**THE PROBLEM:**
Return the data given below exactly as it appears.

**DATA:**
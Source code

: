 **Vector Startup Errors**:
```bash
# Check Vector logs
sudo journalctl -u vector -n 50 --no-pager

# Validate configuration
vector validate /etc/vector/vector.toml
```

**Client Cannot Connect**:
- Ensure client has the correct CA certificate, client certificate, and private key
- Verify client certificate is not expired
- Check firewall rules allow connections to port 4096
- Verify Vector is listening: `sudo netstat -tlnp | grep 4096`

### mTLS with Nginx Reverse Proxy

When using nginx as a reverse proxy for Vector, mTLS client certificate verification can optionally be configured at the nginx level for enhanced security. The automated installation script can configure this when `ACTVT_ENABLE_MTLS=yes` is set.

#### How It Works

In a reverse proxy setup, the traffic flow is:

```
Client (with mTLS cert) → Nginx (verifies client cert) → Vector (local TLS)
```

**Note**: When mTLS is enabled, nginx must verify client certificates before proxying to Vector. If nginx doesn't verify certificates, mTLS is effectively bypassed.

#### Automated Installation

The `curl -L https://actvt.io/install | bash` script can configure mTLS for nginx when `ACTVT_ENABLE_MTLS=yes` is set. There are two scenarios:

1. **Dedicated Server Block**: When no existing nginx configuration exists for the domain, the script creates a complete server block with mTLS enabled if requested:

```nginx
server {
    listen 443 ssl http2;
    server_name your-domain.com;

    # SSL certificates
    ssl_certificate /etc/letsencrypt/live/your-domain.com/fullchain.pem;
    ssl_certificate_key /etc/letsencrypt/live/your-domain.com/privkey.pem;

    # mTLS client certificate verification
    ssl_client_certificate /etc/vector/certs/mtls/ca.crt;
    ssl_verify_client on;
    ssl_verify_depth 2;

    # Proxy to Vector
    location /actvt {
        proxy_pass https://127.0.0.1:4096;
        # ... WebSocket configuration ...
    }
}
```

**SOLUTION TO THE PROBLEM:**
Source code

: **Vector Startup Errors**:
```bash
# Check Vector logs
sudo journalctl -u vector -n 50 --no-pager

# Validate configuration
vector validate /etc/vector/vector.toml
```

**Client Cannot Connect**:
- Ensure client has the correct CA certificate, client certificate, and private key
- Verify client certificate is not expired
- Check firewall rules allow connections to port 4096
- Verify Vector is listening: `sudo netstat -tlnp | grep 4096`

### mTLS with Nginx Reverse Proxy

When using nginx as a reverse proxy for Vector, mTLS client certificate verification can optionally be configured at the nginx level for enhanced security. The automated installation script can configure this when `ACTVT_ENABLE_MTLS=yes` is set.

#### How It Works

In a reverse proxy setup, the traffic flow is:

```
Client (with mTLS cert) → Nginx (verifies client cert) → Vector (local TLS)
```

**Note**: When mTLS is enabled, nginx must verify client certificates before proxying to Vector. If nginx doesn't verify certificates, mTLS is effectively bypassed.

#### Automated Installation

The `curl -L https://actvt.io/install | bash` script can configure mTLS for nginx when `ACTVT_ENABLE_MTLS=yes` is set. There are two scenarios:

1. **Dedicated Server Block**: When no existing nginx configuration exists for the domain, the script creates a complete server block with mTLS enabled if requested:

```nginx
server {
    listen 443 ssl http2;
    server_name your-domain.com;

    # SSL certificates
    ssl_certificate /etc/letsencrypt/live/your-domain.com/fullchain.pem;
    ssl_certificate_key /etc/letsencrypt/live/your-domain.com/privkey.pem;

    # mTLS client certificate verification
    ssl_client_certificate /etc/vector/certs/mtls/ca.crt;
    ssl_verify_client on;
    ssl_verify_depth 2;

    # Proxy to Vector
    location /actvt {
        proxy_pass https://127.0.0.1:4096;
        # ... WebSocket configuration ...
    }
}
```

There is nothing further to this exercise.